When this work was exhibited at the Royal Academy in 1867, no. 202, it was well received. F. G. Stephens in The Athenaeum greatly admired its harmonies of colour and tone:

Mr. G Mason’s Evening, Matlock (202) might be called a landscape if the figures were not so rich in feeling, and delicately expressed. It represents the mixture of sunlight and moonlight on a newly reaped upland; broad stretch of shadow widens on the sloping side of a field, down which a gleaner, a very graceful figure, drives some sheep; beyond, shocks of corn stand in the sun-lighted space of the land; the full moon rises in all the glow of her summer perfectness. Notice the subtle harmonies of this picture in colour and tone; the admirable manner in which all its elements have been studied, and, be they of lines, tones, or tints, with perfect taste combined” (667).

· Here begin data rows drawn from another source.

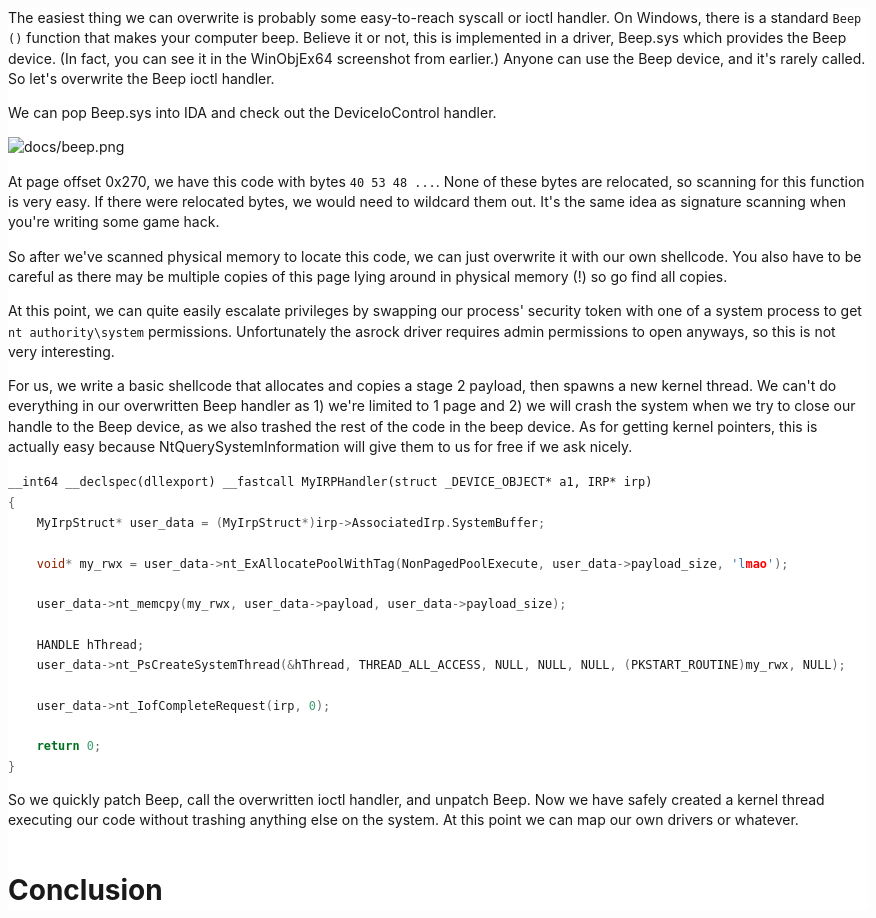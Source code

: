 The easiest thing we can overwrite is probably some easy-to-reach syscall or ioctl handler. On Windows, there is a standard `Beep()` function that makes your computer beep. Believe it or not, this is implemented in a driver, Beep.sys which provides the Beep device. (In fact, you can see it in the WinObjEx64 screenshot from earlier.) Anyone can use the Beep device, and it's rarely called. So let's overwrite the Beep ioctl handler.

We can pop Beep.sys into IDA and check out the DeviceIoControl handler.

![docs/beep.png](docs/beep.png)

At page offset 0x270, we have this code with bytes `40 53 48 ...`. None of these bytes are relocated, so scanning for this function is very easy. If there were relocated bytes, we would need to wildcard them out. It's the same idea as signature scanning when you're writing some game hack.

So after we've scanned physical memory to locate this code, we can just overwrite it with our own shellcode. You also have to be careful as there may be multiple copies of this page lying around in physical memory (!) so go find all copies.

At this point, we can quite easily escalate privileges by swapping our process' security token with one of a system process to get `nt authority\system` permissions. Unfortunately the asrock driver requires admin permissions to open anyways, so this is not very interesting.

For us, we write a basic shellcode that allocates and copies a stage 2 payload, then spawns a new kernel thread. We can't do everything in our overwritten Beep handler as 1) we're limited to 1 page and 2) we will crash the system when we try to close our handle to the Beep device, as we also trashed the rest of the code in the beep device. As for getting kernel pointers, this is actually easy because NtQuerySystemInformation will give them to us for free if we ask nicely.

```cpp
__int64 __declspec(dllexport) __fastcall MyIRPHandler(struct _DEVICE_OBJECT* a1, IRP* irp)
{
    MyIrpStruct* user_data = (MyIrpStruct*)irp->AssociatedIrp.SystemBuffer;

    void* my_rwx = user_data->nt_ExAllocatePoolWithTag(NonPagedPoolExecute, user_data->payload_size, 'lmao');

    user_data->nt_memcpy(my_rwx, user_data->payload, user_data->payload_size);

    HANDLE hThread;
    user_data->nt_PsCreateSystemThread(&hThread, THREAD_ALL_ACCESS, NULL, NULL, NULL, (PKSTART_ROUTINE)my_rwx, NULL);

    user_data->nt_IofCompleteRequest(irp, 0);

    return 0;
}
```

So we quickly patch Beep, call the overwritten ioctl handler, and unpatch Beep. Now we have safely created a kernel thread executing our code without trashing anything else on the system. At this point we can map our own drivers or whatever.

# Conclusion
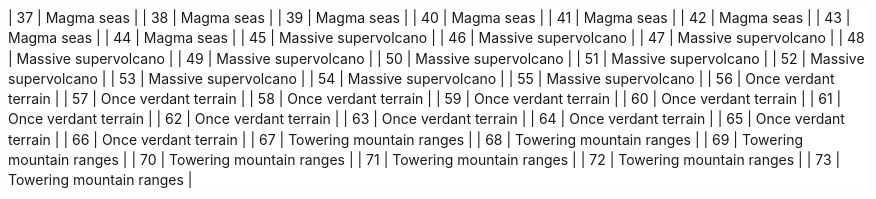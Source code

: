 | 37 | Magma seas |
| 38 | Magma seas |
| 39 | Magma seas |
| 40 | Magma seas |
| 41 | Magma seas |
| 42 | Magma seas |
| 43 | Magma seas |
| 44 | Magma seas |
| 45 | Massive supervolcano |
| 46 | Massive supervolcano |
| 47 | Massive supervolcano |
| 48 | Massive supervolcano |
| 49 | Massive supervolcano |
| 50 | Massive supervolcano |
| 51 | Massive supervolcano |
| 52 | Massive supervolcano |
| 53 | Massive supervolcano |
| 54 | Massive supervolcano |
| 55 | Massive supervolcano |
| 56 | Once verdant terrain |
| 57 | Once verdant terrain |
| 58 | Once verdant terrain |
| 59 | Once verdant terrain |
| 60 | Once verdant terrain |
| 61 | Once verdant terrain |
| 62 | Once verdant terrain |
| 63 | Once verdant terrain |
| 64 | Once verdant terrain |
| 65 | Once verdant terrain |
| 66 | Once verdant terrain |
| 67 | Towering mountain ranges |
| 68 | Towering mountain ranges |
| 69 | Towering mountain ranges |
| 70 | Towering mountain ranges |
| 71 | Towering mountain ranges |
| 72 | Towering mountain ranges |
| 73 | Towering mountain ranges |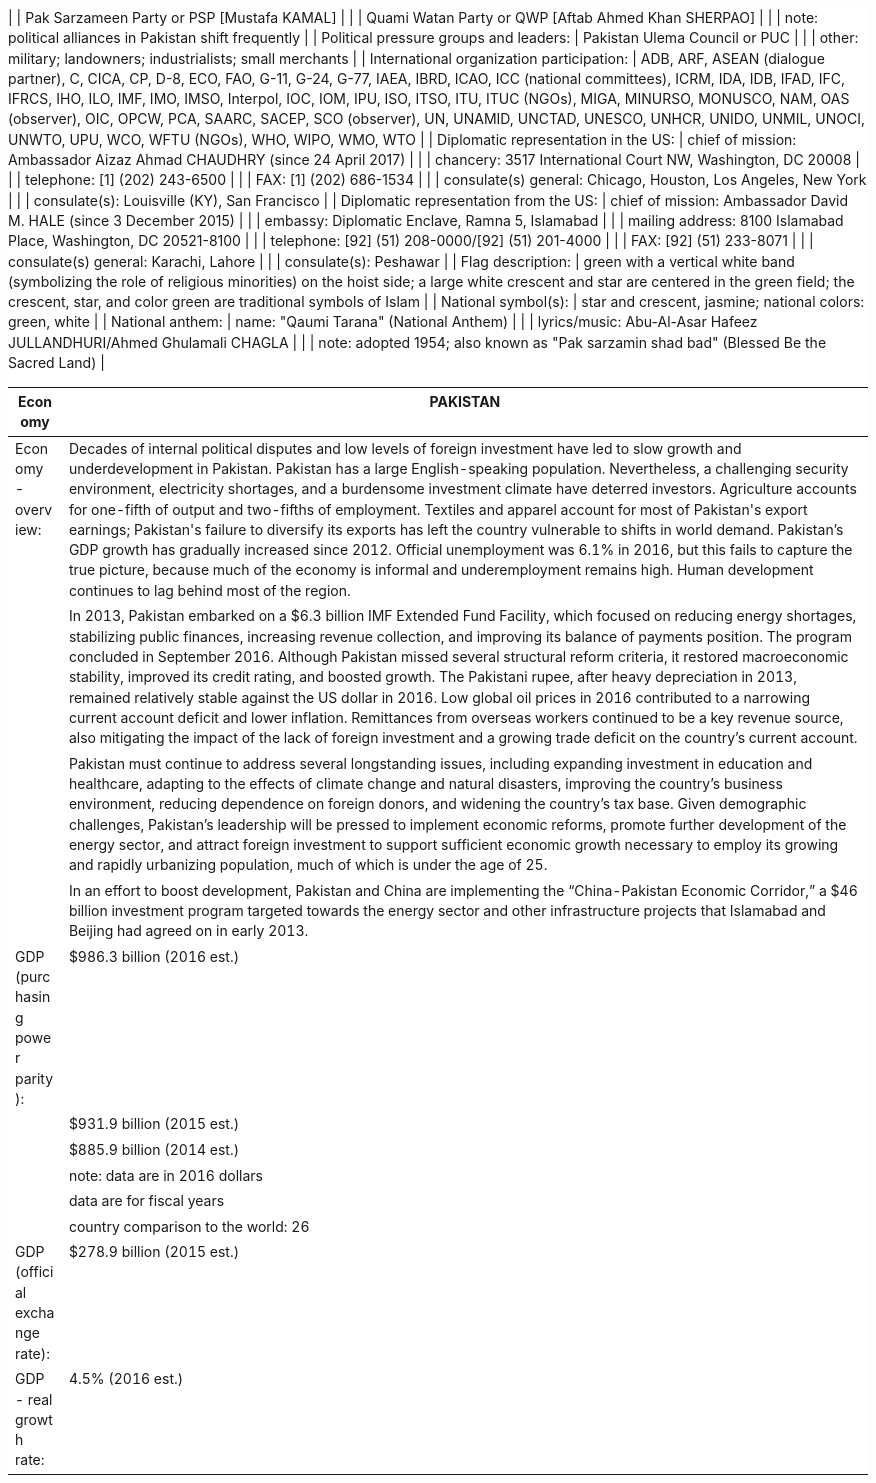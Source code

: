 | | Pak Sarzameen Party or PSP [Mustafa KAMAL] |
| | Quami Watan Party or QWP [Aftab Ahmed Khan SHERPAO] |
| | note: political alliances in Pakistan shift frequently |
| Political pressure groups and leaders: | Pakistan Ulema Council or PUC |
| | other: military; landowners; industrialists; small merchants |
| International organization participation: | ADB, ARF, ASEAN (dialogue partner), C, CICA, CP, D-8, ECO, FAO, G-11, G-24, G-77, IAEA, IBRD, ICAO, ICC (national committees), ICRM, IDA, IDB, IFAD, IFC, IFRCS, IHO, ILO, IMF, IMO, IMSO, Interpol, IOC, IOM, IPU, ISO, ITSO, ITU, ITUC (NGOs), MIGA, MINURSO, MONUSCO, NAM, OAS (observer), OIC, OPCW, PCA, SAARC, SACEP, SCO (observer), UN, UNAMID, UNCTAD, UNESCO, UNHCR, UNIDO, UNMIL, UNOCI, UNWTO, UPU, WCO, WFTU (NGOs), WHO, WIPO, WMO, WTO |
| Diplomatic representation in the US: | chief of mission: Ambassador Aizaz Ahmad CHAUDHRY (since 24 April 2017) |
| | chancery: 3517 International Court NW, Washington, DC 20008 |
| | telephone: [1] (202) 243-6500 |
| | FAX: [1] (202) 686-1534 |
| | consulate(s) general: Chicago, Houston, Los Angeles, New York |
| | consulate(s): Louisville (KY), San Francisco |
| Diplomatic representation from the US: | chief of mission: Ambassador David M. HALE (since 3 December 2015) |
| | embassy: Diplomatic Enclave, Ramna 5, Islamabad |
| | mailing address: 8100 Islamabad Place, Washington, DC 20521-8100 |
| | telephone: [92] (51) 208-0000/[92] (51) 201-4000 |
| | FAX: [92] (51) 233-8071 |
| | consulate(s) general: Karachi, Lahore |
| | consulate(s): Peshawar |
| Flag description: | green with a vertical white band (symbolizing the role of religious minorities) on the hoist side; a large white crescent and star are centered in the green field; the crescent, star, and color green are traditional symbols of Islam |
| National symbol(s): | star and crescent, jasmine; national colors: green, white |
| National anthem: | name: "Qaumi Tarana" (National Anthem) |
| | lyrics/music: Abu-Al-Asar Hafeez JULLANDHURI/Ahmed Ghulamali CHAGLA |
| | note: adopted 1954; also known as "Pak sarzamin shad bad" (Blessed Be the Sacred Land) |

| Economy | PAKISTAN |
| --- | --- |
| Economy - overview: | Decades of internal political disputes and low levels of foreign investment have led to slow growth and underdevelopment in Pakistan. Pakistan has a large English-speaking population. Nevertheless, a challenging security environment, electricity shortages, and a burdensome investment climate have deterred investors. Agriculture accounts for one-fifth of output and two-fifths of employment. Textiles and apparel account for most of Pakistan's export earnings; Pakistan's failure to diversify its exports has left the country vulnerable to shifts in world demand. Pakistan’s GDP growth has gradually increased since 2012. Official unemployment was 6.1% in 2016, but this fails to capture the true picture, because much of the economy is informal and underemployment remains high. Human development continues to lag behind most of the region. |
| | In 2013, Pakistan embarked on a $6.3 billion IMF Extended Fund Facility, which focused on reducing energy shortages, stabilizing public finances, increasing revenue collection, and improving its balance of payments position. The program concluded in September 2016. Although Pakistan missed several structural reform criteria, it restored macroeconomic stability, improved its credit rating, and boosted growth. The Pakistani rupee, after heavy depreciation in 2013, remained relatively stable against the US dollar in 2016. Low global oil prices in 2016 contributed to a narrowing current account deficit and lower inflation. Remittances from overseas workers continued to be a key revenue source, also mitigating the impact of the lack of foreign investment and a growing trade deficit on the country’s current account. |
| | Pakistan must continue to address several longstanding issues, including expanding investment in education and healthcare, adapting to the effects of climate change and natural disasters, improving the country’s business environment, reducing dependence on foreign donors, and widening the country’s tax base. Given demographic challenges, Pakistan’s leadership will be pressed to implement economic reforms, promote further development of the energy sector, and attract foreign investment to support sufficient economic growth necessary to employ its growing and rapidly urbanizing population, much of which is under the age of 25. |
| | In an effort to boost development, Pakistan and China are implementing the “China-Pakistan Economic Corridor,” a $46 billion investment program targeted towards the energy sector and other infrastructure projects that Islamabad and Beijing had agreed on in early 2013. |
| GDP (purchasing power parity): | $986.3 billion (2016 est.) |
| | $931.9 billion (2015 est.) |
| | $885.9 billion (2014 est.) |
| | note: data are in 2016 dollars |
| | data are for fiscal years |
| | country comparison to the world: 26 |
| GDP (official exchange rate): | $278.9 billion (2015 est.) |
| GDP - real growth rate: | 4.5% (2016 est.) |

The critic of The Art Journal found this work full of beauty and poetry: “No artist has better justified the favourable estimate of friends, then G. Mason. There is exquisite beauty and poetry in ‘The Evening at Matlock’ (202). The bend in the figure of the little girl as she steps down the hill is graceful in the extreme. For colour the whole picture is a symphony” (145).

The Times found the colour and sentiment of this work delightful:

“Mr. Mason’s Unwilling Playmate a stubborn donkey, which a girl is vainly trying to tug by the halter…is as a whole inferior to his other picture this year called Evening, Matlock, which is made up of upland cornfields, in which the late harvesters and reapers are still working under the harvest moon, while in the foreground a gleaner descends a rough hill path driving a few sheep before her. The colour and sentiment of this picture are extremely delightful, and we are not sure that Mr. Mason has painted anything sweeter than the three far-off, cornfields sleeping under the broad low moon which is still white in the warm sky, where the flush of evening sunset still lingers. The picture is full of the ineffable poetry which belongs to this painter’s work, in a way we are neither able nor anxious if we are able to explain, for those to whom it appeals feel it, and to those to whom it is caviare cannot be made to feel it, by any amount of writing.

Bibliography

“The Royal Academy.” The Art Journal XXIX (1867): 137-146.

Morris, Edmund. Victorian & Edwardian Paintings in the Walker Art Gallery & at Sudley House. London: HMSO Publications, 1996, 301-03

Newall, Christopher: Victorian Watercolours. London: Phaidon Press, 1987.

“The Royal Academy Exhibition.” The Times (May 14, 1867).

Stephens, Frederic George. “Fine Arts. Royal Academy.” The Athenaeum No. 2064 (May 18, 1867): 666-67.